Paul Di Filippo reviews Ben Marcus

Out of all the forms of fiction, surely allegory is the hardest to bring off successfully. If the subtextual parable is too dominant, too overwhelming and up front, then all naturalism is lost, and the characters are rendered lifeless, their actions clockwork, all to hammer home an arid lesson. If, on the other hand, the symbolism is too understated and obscure, then the fiction is all just plain mimesis, one- or two- or three-dimensional, deep and/or entertaining as the case may be, but still without any satisfying metaphorical layers: there’s just a vague, subliminal irritating buzz of lost meaning that refuses to resolve. Crafting a book that features the lifelike skin of a compelling naturalistic story clothing the skeleton of complex metaphor is an alchemical trick.

Luckily, science fiction lends itself more than other genres to good allegories, since the reification of metaphors is part of our essential toolkit.

With The Flame Alphabet, Ben Marcus has pulled off that exact wizardly stunt, with brio and panache. He’s created a novel that’s full of essential speculative estrangement—the surface narrative—but one which also conceals a multivalent subterranean (in one sense, literally subterranean!) allegory about time, human generations, individualism, interpersonal and societal communications, and nonhuman modes of epistemology and being.

Michael Chabon’s early blurb for The Flame Alphabet compares this book to Ballard, and the comparisons are deserved. Looking at a book like Ballard’s The Drowned World, with its hypnotic surface plot draping a meditation on existential challenges and the role of man in nature, one sees the model for what Marcus has attempted and brought off. And in fact, given the conceit of Marcus’s book—language, human-vocalized sounds and writing, as instruments of death—one wonders if the initial seed of his novel was not a very specific Ballard story, “The Sound-Sweep,” which posits a tangibility to noise much in line with Marcus’s novel.

We open in the “realtime” of an extraordinarily changed world, experience a long, long flashback that explains how the world got to its current state, and then resume the ongoing narrative, a very effective scheme. Furthermore, the book breaks neatly into two labeled halves (with a small, surprising coda). The first half focuses on the intimate and personal aspects of the apocalypse, while the second half examines Kafkaesque bureaucratic responses (without abandoning the private hearts).

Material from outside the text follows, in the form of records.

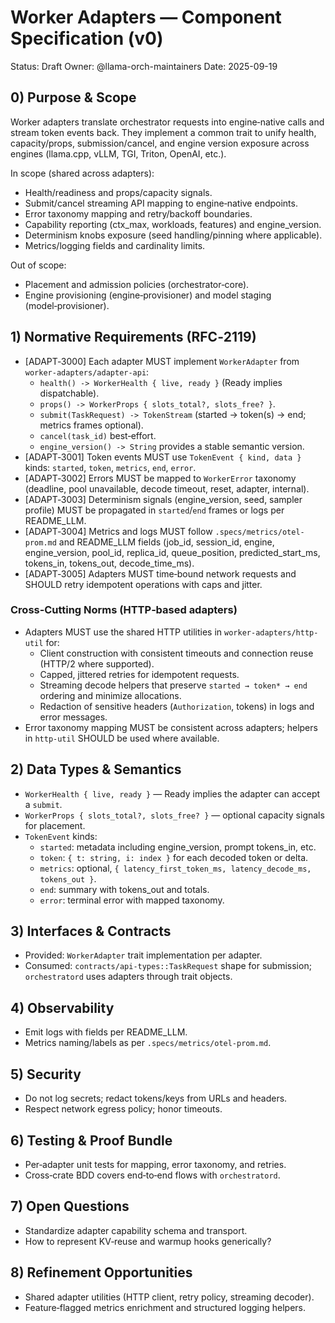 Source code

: # Worker Adapters — Component Specification (v0)

Status: Draft
Owner: @llama-orch-maintainers
Date: 2025-09-19

## 0) Purpose & Scope

Worker adapters translate orchestrator requests into engine‑native calls and stream token events back. They implement a common trait to unify health, capacity/props, submission/cancel, and engine version exposure across engines (llama.cpp, vLLM, TGI, Triton, OpenAI, etc.).

In scope (shared across adapters):
- Health/readiness and props/capacity signals.
- Submit/cancel streaming API mapping to engine‑native endpoints.
- Error taxonomy mapping and retry/backoff boundaries.
- Capability reporting (ctx_max, workloads, features) and engine_version.
- Determinism knobs exposure (seed handling/pinning where applicable).
- Metrics/logging fields and cardinality limits.

Out of scope:
- Placement and admission policies (orchestrator‑core).
- Engine provisioning (engine‑provisioner) and model staging (model‑provisioner).

## 1) Normative Requirements (RFC‑2119)

- [ADAPT‑3000] Each adapter MUST implement `WorkerAdapter` from `worker-adapters/adapter-api`:
  - `health() -> WorkerHealth { live, ready }` (Ready implies dispatchable).
  - `props() -> WorkerProps { slots_total?, slots_free? }`.
  - `submit(TaskRequest) -> TokenStream` (started → token(s) → end; metrics frames optional).
  - `cancel(task_id)` best‑effort.
  - `engine_version() -> String` provides a stable semantic version.
- [ADAPT‑3001] Token events MUST use `TokenEvent { kind, data }` kinds: `started`, `token`, `metrics`, `end`, `error`.
- [ADAPT‑3002] Errors MUST be mapped to `WorkerError` taxonomy (deadline, pool unavailable, decode timeout, reset, adapter, internal).
- [ADAPT‑3003] Determinism signals (engine_version, seed, sampler profile) MUST be propagated in `started`/`end` frames or logs per README_LLM.
- [ADAPT‑3004] Metrics and logs MUST follow `.specs/metrics/otel-prom.md` and README_LLM fields (job_id, session_id, engine, engine_version, pool_id, replica_id, queue_position, predicted_start_ms, tokens_in, tokens_out, decode_time_ms).
- [ADAPT‑3005] Adapters MUST time‑bound network requests and SHOULD retry idempotent operations with caps and jitter.

### Cross‑Cutting Norms (HTTP‑based adapters)

- Adapters MUST use the shared HTTP utilities in `worker-adapters/http-util` for:
  - Client construction with consistent timeouts and connection reuse (HTTP/2 where supported).
  - Capped, jittered retries for idempotent requests.
  - Streaming decode helpers that preserve `started → token* → end` ordering and minimize allocations.
  - Redaction of sensitive headers (`Authorization`, tokens) in logs and error messages.
- Error taxonomy mapping MUST be consistent across adapters; helpers in `http-util` SHOULD be used where available.

## 2) Data Types & Semantics

- `WorkerHealth { live, ready }` — Ready implies the adapter can accept a `submit`.
- `WorkerProps { slots_total?, slots_free? }` — optional capacity signals for placement.
- `TokenEvent` kinds:
  - `started`: metadata including engine_version, prompt tokens_in, etc.
  - `token`: `{ t: string, i: index }` for each decoded token or delta.
  - `metrics`: optional, `{ latency_first_token_ms, latency_decode_ms, tokens_out }`.
  - `end`: summary with tokens_out and totals.
  - `error`: terminal error with mapped taxonomy.

## 3) Interfaces & Contracts

- Provided: `WorkerAdapter` trait implementation per adapter.
- Consumed: `contracts/api-types::TaskRequest` shape for submission; `orchestratord` uses adapters through trait objects.

## 4) Observability

- Emit logs with fields per README_LLM.
- Metrics naming/labels as per `.specs/metrics/otel-prom.md`.

## 5) Security

- Do not log secrets; redact tokens/keys from URLs and headers.
- Respect network egress policy; honor timeouts.

## 6) Testing & Proof Bundle

- Per‑adapter unit tests for mapping, error taxonomy, and retries.
- Cross‑crate BDD covers end‑to‑end flows with `orchestratord`.

## 7) Open Questions

- Standardize adapter capability schema and transport.
- How to represent KV‑reuse and warmup hooks generically?

## 8) Refinement Opportunities

- Shared adapter utilities (HTTP client, retry policy, streaming decoder).
- Feature‑flagged metrics enrichment and structured logging helpers.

And the whole tale is delivered in the beautifully idiosyncratic voice of one tortured man, a fellow named Samuel, married to Claire, father to Esther.

Marcus’s MacGuffin is that the speech sounds of children suddenly acquire lethal power, sickening all adults (anyone older than eighteen) who hear them. Dinner-table conversations become deadly assaults, no less so when self-centered youngsters begin to revel in their lethality. Eventually, even adult speech and written text acquire the taint. Once understood, the plague (and echoes of Camus’s famous novel are here) causes the collapse of civilization, as despairing families are wrenched apart, with the ailing adults, still loving their kids, unable to do more than ineffectually quarantine a handful of cases. Feral packs of adolescents roam the ruins, gleefully assaulting adults, while at the mysterious Forsythe Institute, under the supervision of a mad genius named Le Bov, mute adults strive to recreate a language fit for the new conditions.

Compounding this scenario is the mysterious religion that Samuel and Claire belong to. They are “Forest Jews,” practicing their lonely rites in isolated huts that tap chthonic murmurings and instructions from unknown sources. This mystical technology—reminiscent of some anachronistic novelty dreamed up by cartoonist Ben Katchor—will come to play a part in the researches of the Forsythe Institute, and Samuel will exhibit powers above the norm.

Much of the strength of this novel derives from its rigorous, knowing use of some SF “power chords” (to employ Rudy Rucker’s critical terminology). The generational mutation theme harkens to pure Midwich Cuckoos/Bad Seed/X-Men tropes, but receives a great new twist. Likewise, an amped-up On the Beach/Day of the Triffids ambiance suffuses the book. But Marcus patinas all this with unique horrific visuals akin to glimpses out of a Bosch or Brueghel or Chris Mars painting. “On a bird-strewn incline I came upon women pulling a cart up a footpath. The tarp thrown over their cart so clearly covered the bulges of people.” His wasted adults (and the resemblance of their condition to that of AIDS and Alzheimer’s sufferers is part of the allegory) are some new species of humanity, a fresh take on the radiation-scarred victims of yesterday’s tomorrows, while his deadly kids are the post-literate Internet generation turned monstrous.

And as fitting for a book with such a theme, Marcus’s inventive, hypnotic language—knotted and convoluted, alternately banal, poetic and scientific, contorted by the conditions and by Samuel’s awkward prickly persona— emerges as a character in its own right.

Although a grim journey, The Flame Alphabet is not without its mordant humor: “Gesture was tested, mostly on the sick, to see how rapidly they would expire if exposed to unceasing and explicit mime.” But it is required reading to help us understand all the pathologies of our contemporary plague of deadly language and willful incomprehension.